BamQuery is on Github and can be used from its web interface.

A Quick Intro:

MHC class I–associated peptides (MAPs), collectively referred to as the immunopeptidome, define the immune self for CD8+ T cells and have a pivotal role in cancer immunosurveillance. While MAPs were long thought to be solely generated by the degradation of canonical proteins, recent advances in the field of proteogenomics (genomically-informed proteomics) have evidenced that ∼10% of MAPs originate from allegedly noncoding genomic sequences. Among these sequences, the endogenous retroelements (EREs) are notably under intense scrutiny as possible cancer-specific antigen (TSAs) source.

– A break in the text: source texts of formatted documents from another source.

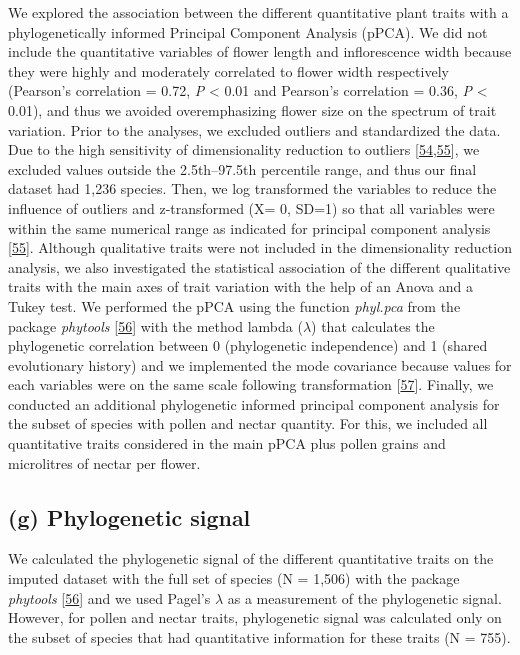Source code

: \documentclass[
  12pt,
  a4paper,
]{article}
\begin{document}
We explored the association between the different quantitative plant traits with a phylogenetically informed Principal Component Analysis (pPCA). We did not include the quantitative variables of flower length and inflorescence width because they were highly and moderately correlated to flower width respectively (Pearson's correlation = 0.72, \emph{P} \textless{} 0.01 and Pearson's correlation = 0.36, \emph{P} \textless{} 0.01), and thus we avoided overemphasizing flower size on the spectrum of trait variation. Prior to the analyses, we excluded outliers and standardized the data. Due to the high sensitivity of dimensionality reduction to outliers {[}\protect\hyperlink{ref-serneels2008}{54},\protect\hyperlink{ref-legendre2012}{55}{]}, we excluded values outside the 2.5th--97.5th percentile range, and thus our final dataset had 1,236 species. Then, we log transformed the variables to reduce the influence of outliers and z-transformed (X= 0, SD=1) so that all variables were within the same numerical range as indicated for principal component analysis {[}\protect\hyperlink{ref-legendre2012}{55}{]}. Although qualitative traits were not included in the dimensionality reduction analysis, we also investigated the statistical association of the different qualitative traits with the main axes of trait variation with the help of an Anova and a Tukey test. We performed the pPCA using the function \emph{phyl.pca} from the package \emph{phytools} {[}\protect\hyperlink{ref-revell2012}{56}{]} with the method lambda (\(\lambda\)) that calculates the phylogenetic correlation between 0 (phylogenetic independence) and 1 (shared evolutionary history) and we implemented the mode covariance because values for each variables were on the same scale following transformation {[}\protect\hyperlink{ref-abdi2010}{57}{]}. Finally, we conducted an additional phylogenetic informed principal component analysis for the subset of species with pollen and nectar quantity. For this, we included all quantitative traits considered in the main pPCA plus pollen grains and microlitres of nectar per flower.

\hypertarget{g-phylogenetic-signal}{%
\subsection{(g) Phylogenetic signal}\label{g-phylogenetic-signal}}

We calculated the phylogenetic signal of the different quantitative traits on the imputed dataset with the full set of species (N = 1,506) with the package \emph{phytools} {[}\protect\hyperlink{ref-revell2012}{56}{]} and we used Pagel's \(\lambda\) as a measurement of the phylogenetic signal. However, for pollen and nectar traits, phylogenetic signal was calculated only on the subset of species that had quantitative information for these traits (N = 755).
\end{document}
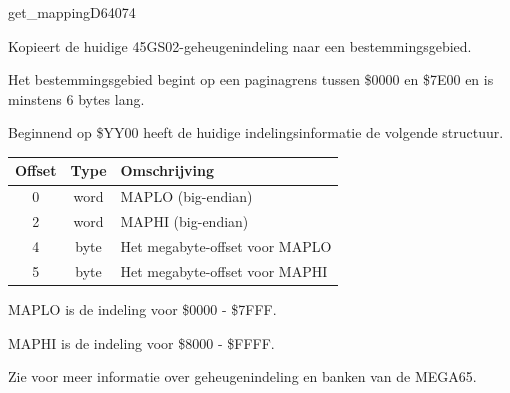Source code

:\newpage
\begin{hyppotrap}{get\_mapping}{D640}{74}

\item [Dienst:]  Kopieert de huidige 45GS02-geheugenindeling naar een bestemmingsgebied.
\item [Voorwaarden:]  Het bestemmingsgebied begint op een paginagrens tussen \$0000 en \$7E00 en is minstens 6 bytes lang.
\item [Invoer:]  
\item [Uitvoer:]
  \raggedright Beginnend op \$YY00 heeft de huidige indelingsinformatie de volgende structuur.  {\setlength{\tabcolsep}{2mm}
  \begin{tabular}{|c|c|p{6.9cm}|}
  \hline

  \textbf{Offset} & \textbf{Type} & \textbf{Omschrijving} \\
  \hline

  0 & word & MAPLO (big-endian) \\  2 & word & MAPHI (big-endian) \\  4 & byte & Het megabyte-offset voor MAPLO \\  5 & byte & Het megabyte-offset voor MAPHI \\
  \hline
  \end{tabular}
  }

\item [Foutcodes:]  
\item [Geschiedenis:]
\item [Opmerkingen:]  MAPLO is de indeling voor \$0000 - \$7FFF.


  MAPHI is de indeling voor \$8000 - \$FFFF.


  Zie  voor meer informatie over geheugenindeling en banken van de MEGA65.
\end{hyppotrap}


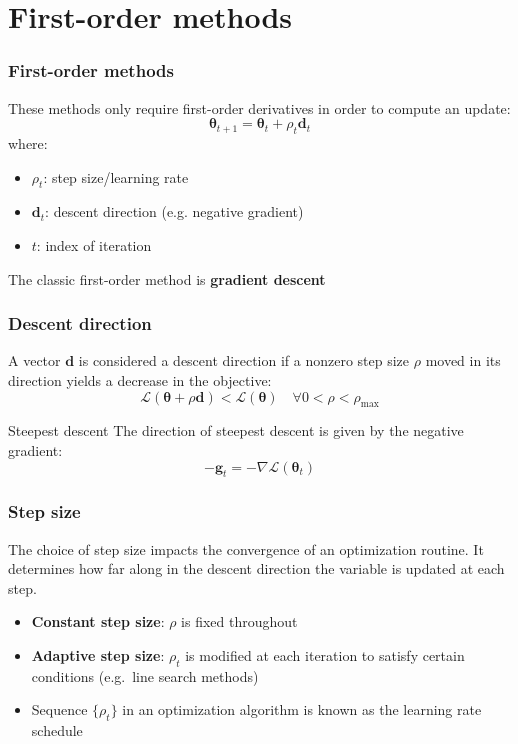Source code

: \documentclass[smaller]{beamer}
\newcommand{\?}{\stackrel{?}{=}}
\renewcommand{\th}{\theta}
\newcommand{\mc}{\mathcal}
\newcommand{\pe}{\pause}
\begin{document}
\section{First-order methods}

\begin{frame}
  \frametitle{First-order methods}
  \pause

  These methods only require first-order derivatives in order to compute an update: \pause
  \begin{equation}
    \bm\th_{t+1} = \bm\th_{t} + \rho_{t}\bm d_{t}
  \end{equation}
  \pause
  where:\pause
  \begin{itemize}
  \item $\rho_{t}$: step size/learning rate \pe
  \item $\bm d_{t}$: descent direction (e.g. negative gradient)\pe
  \item $t$: index of iteration
  \end{itemize}
  \pe
  The classic first-order method is \textbf{gradient descent}

\end{frame}


\begin{frame}
  \frametitle{Descent direction}
  \pe
  A vector $\bm d$ is considered a descent direction if a nonzero step size $\rho$ moved in its direction  yields a decrease in the objective: \pe
  \begin{equation}
    \mc{L}(\bm\th +\rho\bm d) < \mc{L}(\bm\th) \quad \forall 0 < \rho <\rho_{\max}
  \end{equation}

  \pause
  \begin{block}{Steepest descent}
    \pe
    The direction of steepest descent is given by the negative gradient: \pe
    \begin{equation}
      -\bm g_{t} = -\nabla\mc{L}(\bm\th_{t})
    \end{equation}
    \pause
    
  \end{block}
\end{frame}

\begin{frame}
  \frametitle{Step size}
  \pe The choice of step size impacts the convergence of an optimization routine. It determines how far along in the
  descent direction the variable is updated at each step.
  \pause
  \begin{itemize}
  \item \textbf{Constant step size}: $\rho$ is fixed throughout\pe
  \item \textbf{Adaptive step size}: $\rho_{t}$ is modified at each iteration to satisfy certain conditions (e.g.\ line search methods)\pe
\item Sequence $\{\rho_{t}\}$ in an optimization algorithm is known as the learning rate schedule
  \end{itemize}
\end{frame}
\end{document}

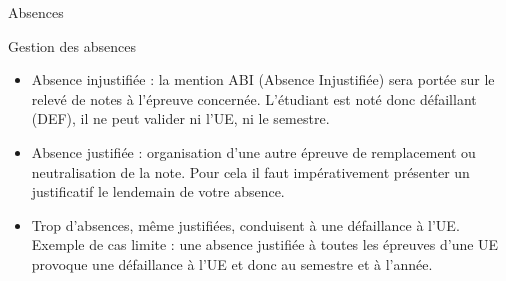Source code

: \documentclass{beamer}
\begin{document}
 





 
 
 
 


 
 

 \begin{frame}{Absences}
 \begin{alertblock}{Gestion des absences}
 \begin{itemize}
 \item Absence injustifiée : la mention ABI (Absence Injustifiée) sera portée sur le relevé de notes à l'épreuve concernée. L'étudiant est noté donc défaillant (DEF), il ne peut valider ni l'UE, ni le semestre.
 \item Absence justifiée :  organisation d'une autre épreuve de remplacement ou neutralisation de la note. Pour cela il faut impérativement présenter un justificatif le lendemain de votre absence. \\ %
 \item Trop d'absences, même justifiées, conduisent à une défaillance à l'UE. Exemple de cas limite : une absence justifiée à toutes les épreuves d'une UE provoque une défaillance à l'UE et donc au semestre et à l'année.
 \end{itemize}
 \end{alertblock}
 
 \end{frame}
 
\end{document}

With the increasing number of cancer-oriented immunopeptidomic and proteogenomic studies comes the need to accurately attribute an RNA expression level to each MAP identified by mass-spectrometry. Here, we introduce BamQuery (BQ), a computational tool to count all reads able to code for any MAP in any RNA-seq data chosen by the user as well as to annotate each MAP with all available biological features. Using BQ, we found that most canonical MAPs can derive from an average of two different genomic regions, whereas most tested ERE-derived MAPs can be generated by numerous (median of 682) different genomic regions and RNA transcripts.

We show that published ERE MAPs considered as TSAs candidates can be coded by numerous other genomic regions than those previously studied, resulting in high undetected expression in normal tissues. Similarly, we also show that some mutated neoantigens previously published as presumably specific anti-cancer targets can in fact be generated by other non-mutated, non-coding, widely expressed RNA-seq reads in normal tissues. In light of these observations, we conclude that BQ could become an essential tool in any TSA-identification/validation pipelines in the near future.

BamQuery is developed by Maria Virginia Ruiz Cuevas at the Institute for Research in Immunology and Cancer (IRIC).